Segment Start: RAW DATA

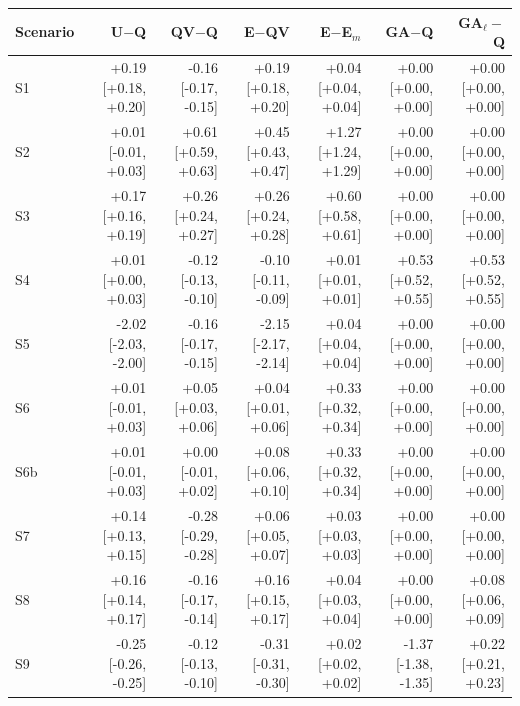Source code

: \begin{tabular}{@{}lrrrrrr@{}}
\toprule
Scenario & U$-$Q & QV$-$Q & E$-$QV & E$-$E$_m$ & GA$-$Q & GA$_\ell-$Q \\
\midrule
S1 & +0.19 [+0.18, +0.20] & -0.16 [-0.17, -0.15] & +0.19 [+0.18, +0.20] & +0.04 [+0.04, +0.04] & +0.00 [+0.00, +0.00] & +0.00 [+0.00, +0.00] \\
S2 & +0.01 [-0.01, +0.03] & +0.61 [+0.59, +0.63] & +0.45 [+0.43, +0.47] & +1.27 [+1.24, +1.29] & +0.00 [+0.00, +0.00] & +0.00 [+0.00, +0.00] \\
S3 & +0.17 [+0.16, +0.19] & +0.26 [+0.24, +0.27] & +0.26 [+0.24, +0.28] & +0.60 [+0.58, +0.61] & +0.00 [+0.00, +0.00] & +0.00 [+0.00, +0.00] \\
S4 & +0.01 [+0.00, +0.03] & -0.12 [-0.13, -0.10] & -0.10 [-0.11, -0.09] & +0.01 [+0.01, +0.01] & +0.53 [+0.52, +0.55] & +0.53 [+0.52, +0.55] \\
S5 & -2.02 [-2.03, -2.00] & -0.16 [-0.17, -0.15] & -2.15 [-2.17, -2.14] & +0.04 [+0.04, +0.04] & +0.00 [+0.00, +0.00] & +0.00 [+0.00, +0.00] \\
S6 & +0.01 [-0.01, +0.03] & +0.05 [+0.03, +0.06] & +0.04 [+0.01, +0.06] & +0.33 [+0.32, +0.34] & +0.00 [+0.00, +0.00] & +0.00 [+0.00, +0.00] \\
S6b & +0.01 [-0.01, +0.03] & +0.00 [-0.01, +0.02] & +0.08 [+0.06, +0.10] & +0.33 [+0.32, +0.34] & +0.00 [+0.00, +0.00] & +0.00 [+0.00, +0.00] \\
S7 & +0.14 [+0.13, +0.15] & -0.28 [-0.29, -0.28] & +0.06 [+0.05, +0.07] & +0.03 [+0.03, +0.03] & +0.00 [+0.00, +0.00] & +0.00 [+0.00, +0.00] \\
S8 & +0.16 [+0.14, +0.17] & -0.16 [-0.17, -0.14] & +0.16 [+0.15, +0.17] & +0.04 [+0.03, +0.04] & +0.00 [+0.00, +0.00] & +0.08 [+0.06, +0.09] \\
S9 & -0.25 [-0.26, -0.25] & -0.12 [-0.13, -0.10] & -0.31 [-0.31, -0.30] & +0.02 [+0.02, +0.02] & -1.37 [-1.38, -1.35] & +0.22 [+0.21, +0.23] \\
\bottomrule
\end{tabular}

Segment End: RAW DATA
Segment Start: RAW DATA

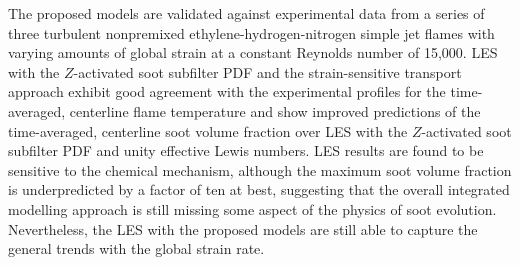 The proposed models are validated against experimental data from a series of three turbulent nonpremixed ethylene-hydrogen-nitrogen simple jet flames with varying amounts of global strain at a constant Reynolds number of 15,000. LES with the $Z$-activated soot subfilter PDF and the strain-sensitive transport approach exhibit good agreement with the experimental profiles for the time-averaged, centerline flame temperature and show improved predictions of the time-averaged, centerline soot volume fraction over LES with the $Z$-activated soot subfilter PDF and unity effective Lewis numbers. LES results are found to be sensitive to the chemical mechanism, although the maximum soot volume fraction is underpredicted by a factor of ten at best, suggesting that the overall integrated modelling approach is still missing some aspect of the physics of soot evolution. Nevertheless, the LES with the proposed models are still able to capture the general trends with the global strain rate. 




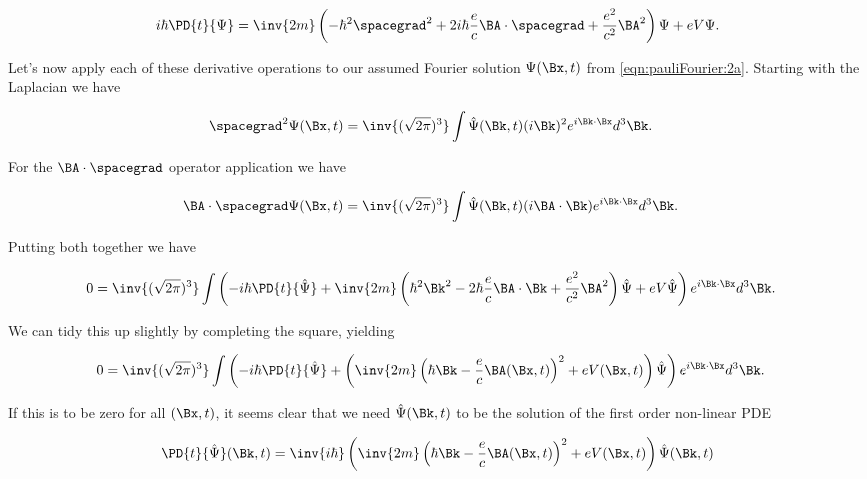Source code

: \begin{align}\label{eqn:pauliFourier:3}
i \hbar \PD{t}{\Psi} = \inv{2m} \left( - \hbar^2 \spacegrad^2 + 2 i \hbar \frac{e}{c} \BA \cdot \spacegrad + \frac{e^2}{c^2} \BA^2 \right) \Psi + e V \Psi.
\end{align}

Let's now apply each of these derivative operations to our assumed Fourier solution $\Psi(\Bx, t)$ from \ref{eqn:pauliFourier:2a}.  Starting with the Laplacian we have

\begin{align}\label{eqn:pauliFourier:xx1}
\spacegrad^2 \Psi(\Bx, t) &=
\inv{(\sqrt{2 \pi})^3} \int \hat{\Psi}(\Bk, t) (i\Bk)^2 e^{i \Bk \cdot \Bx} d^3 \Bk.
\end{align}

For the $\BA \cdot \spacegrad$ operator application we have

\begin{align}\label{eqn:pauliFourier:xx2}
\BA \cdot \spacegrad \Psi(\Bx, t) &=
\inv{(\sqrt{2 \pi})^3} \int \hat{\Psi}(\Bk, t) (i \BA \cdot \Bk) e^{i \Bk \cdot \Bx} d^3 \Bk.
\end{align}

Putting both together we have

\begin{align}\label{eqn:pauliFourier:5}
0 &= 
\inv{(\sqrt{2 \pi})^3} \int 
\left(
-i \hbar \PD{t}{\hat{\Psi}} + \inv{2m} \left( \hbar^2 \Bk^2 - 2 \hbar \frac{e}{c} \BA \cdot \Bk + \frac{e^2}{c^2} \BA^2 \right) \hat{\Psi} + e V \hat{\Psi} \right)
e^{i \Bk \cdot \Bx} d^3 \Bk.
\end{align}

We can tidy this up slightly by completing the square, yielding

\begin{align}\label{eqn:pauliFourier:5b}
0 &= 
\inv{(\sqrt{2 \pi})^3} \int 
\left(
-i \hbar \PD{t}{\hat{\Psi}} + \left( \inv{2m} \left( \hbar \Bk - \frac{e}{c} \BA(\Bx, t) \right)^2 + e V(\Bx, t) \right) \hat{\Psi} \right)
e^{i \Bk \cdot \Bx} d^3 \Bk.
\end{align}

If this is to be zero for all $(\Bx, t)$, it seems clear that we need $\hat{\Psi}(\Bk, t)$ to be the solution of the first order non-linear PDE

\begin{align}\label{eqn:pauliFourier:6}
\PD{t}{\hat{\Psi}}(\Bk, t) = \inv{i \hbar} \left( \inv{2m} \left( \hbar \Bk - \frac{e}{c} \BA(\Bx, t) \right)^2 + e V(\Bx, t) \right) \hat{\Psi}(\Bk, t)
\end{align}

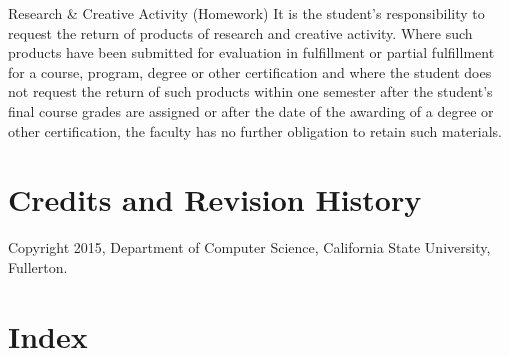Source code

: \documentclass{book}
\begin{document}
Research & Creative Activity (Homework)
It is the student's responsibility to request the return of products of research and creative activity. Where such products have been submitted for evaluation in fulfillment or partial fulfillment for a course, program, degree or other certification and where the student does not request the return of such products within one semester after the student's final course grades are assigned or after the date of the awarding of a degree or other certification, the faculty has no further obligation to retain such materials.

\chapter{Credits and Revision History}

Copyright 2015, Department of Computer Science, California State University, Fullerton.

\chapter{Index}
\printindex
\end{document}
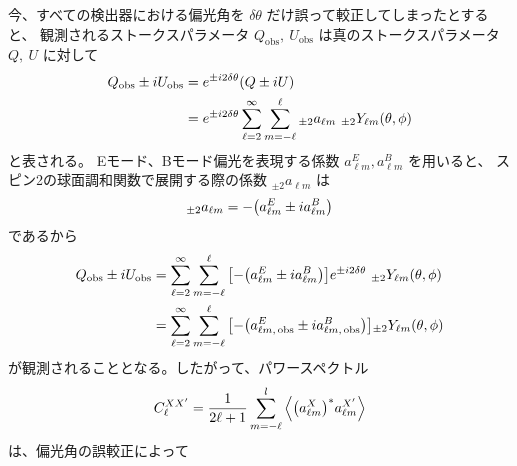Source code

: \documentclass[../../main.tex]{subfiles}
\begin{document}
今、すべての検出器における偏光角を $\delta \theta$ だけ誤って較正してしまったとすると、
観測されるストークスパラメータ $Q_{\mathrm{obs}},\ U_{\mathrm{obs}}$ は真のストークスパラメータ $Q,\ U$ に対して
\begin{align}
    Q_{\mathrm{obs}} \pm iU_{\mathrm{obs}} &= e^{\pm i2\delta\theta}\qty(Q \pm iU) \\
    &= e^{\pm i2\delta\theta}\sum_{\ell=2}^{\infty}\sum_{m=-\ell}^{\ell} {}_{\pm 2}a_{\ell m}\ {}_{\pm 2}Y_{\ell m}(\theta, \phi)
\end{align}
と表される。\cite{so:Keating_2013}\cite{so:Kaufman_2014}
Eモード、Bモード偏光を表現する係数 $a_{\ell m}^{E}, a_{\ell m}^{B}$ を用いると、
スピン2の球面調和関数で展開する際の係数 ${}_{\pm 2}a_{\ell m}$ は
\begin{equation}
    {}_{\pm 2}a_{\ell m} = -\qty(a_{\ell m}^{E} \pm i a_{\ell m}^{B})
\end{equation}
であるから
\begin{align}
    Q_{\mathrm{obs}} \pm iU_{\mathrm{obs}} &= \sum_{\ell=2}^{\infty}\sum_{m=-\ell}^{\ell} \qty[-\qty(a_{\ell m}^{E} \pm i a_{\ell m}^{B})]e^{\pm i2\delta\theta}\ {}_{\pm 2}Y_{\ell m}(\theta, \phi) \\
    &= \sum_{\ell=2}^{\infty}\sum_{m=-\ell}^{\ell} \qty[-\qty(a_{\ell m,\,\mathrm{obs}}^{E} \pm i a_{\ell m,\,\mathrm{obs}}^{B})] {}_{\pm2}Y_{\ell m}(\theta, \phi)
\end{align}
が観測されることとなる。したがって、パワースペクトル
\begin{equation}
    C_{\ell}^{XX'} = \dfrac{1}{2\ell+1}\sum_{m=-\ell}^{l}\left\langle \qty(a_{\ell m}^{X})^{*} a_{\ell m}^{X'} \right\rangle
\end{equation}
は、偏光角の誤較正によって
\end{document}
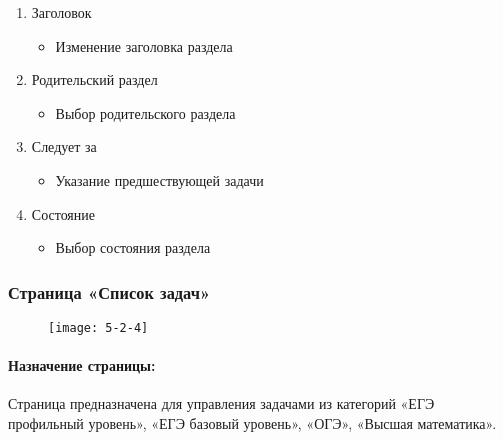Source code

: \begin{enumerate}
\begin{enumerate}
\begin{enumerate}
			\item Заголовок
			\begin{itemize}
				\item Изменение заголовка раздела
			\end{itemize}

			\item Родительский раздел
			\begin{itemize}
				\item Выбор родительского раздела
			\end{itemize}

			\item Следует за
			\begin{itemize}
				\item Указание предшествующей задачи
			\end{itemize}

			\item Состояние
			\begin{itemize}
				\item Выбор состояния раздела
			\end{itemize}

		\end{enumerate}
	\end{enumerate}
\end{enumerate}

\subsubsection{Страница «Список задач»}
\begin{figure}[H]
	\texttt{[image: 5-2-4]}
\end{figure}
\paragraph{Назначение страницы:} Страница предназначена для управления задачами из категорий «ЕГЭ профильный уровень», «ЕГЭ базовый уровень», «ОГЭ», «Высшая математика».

Segment End: RAW DATA

_WORK ORDER_
Show each line in the entries that holds the string "cdot".

_SOLUTION TO THE EXERCISE_
i \hbar \PD{t}{\Psi} = \inv{2m} \left( - \hbar^2 \spacegrad^2 + 2 i \hbar \frac{e}{c} \BA \cdot \spacegrad + \frac{e^2}{c^2} \BA^2 \right) \Psi + e V \Psi.
\inv{(\sqrt{2 \pi})^3} \int \hat{\Psi}(\Bk, t) (i\Bk)^2 e^{i \Bk \cdot \Bx} d^3 \Bk.
For the $\BA \cdot \spacegrad$ operator application we have
\BA \cdot \spacegrad \Psi(\Bx, t) &=
\inv{(\sqrt{2 \pi})^3} \int \hat{\Psi}(\Bk, t) (i \BA \cdot \Bk) e^{i \Bk \cdot \Bx} d^3 \Bk.
-i \hbar \PD{t}{\hat{\Psi}} + \inv{2m} \left( \hbar^2 \Bk^2 - 2 \hbar \frac{e}{c} \BA \cdot \Bk + \frac{e^2}{c^2} \BA^2 \right) \hat{\Psi} + e V \hat{\Psi} \right)
e^{i \Bk \cdot \Bx} d^3 \Bk.
e^{i \Bk \cdot \Bx} d^3 \Bk.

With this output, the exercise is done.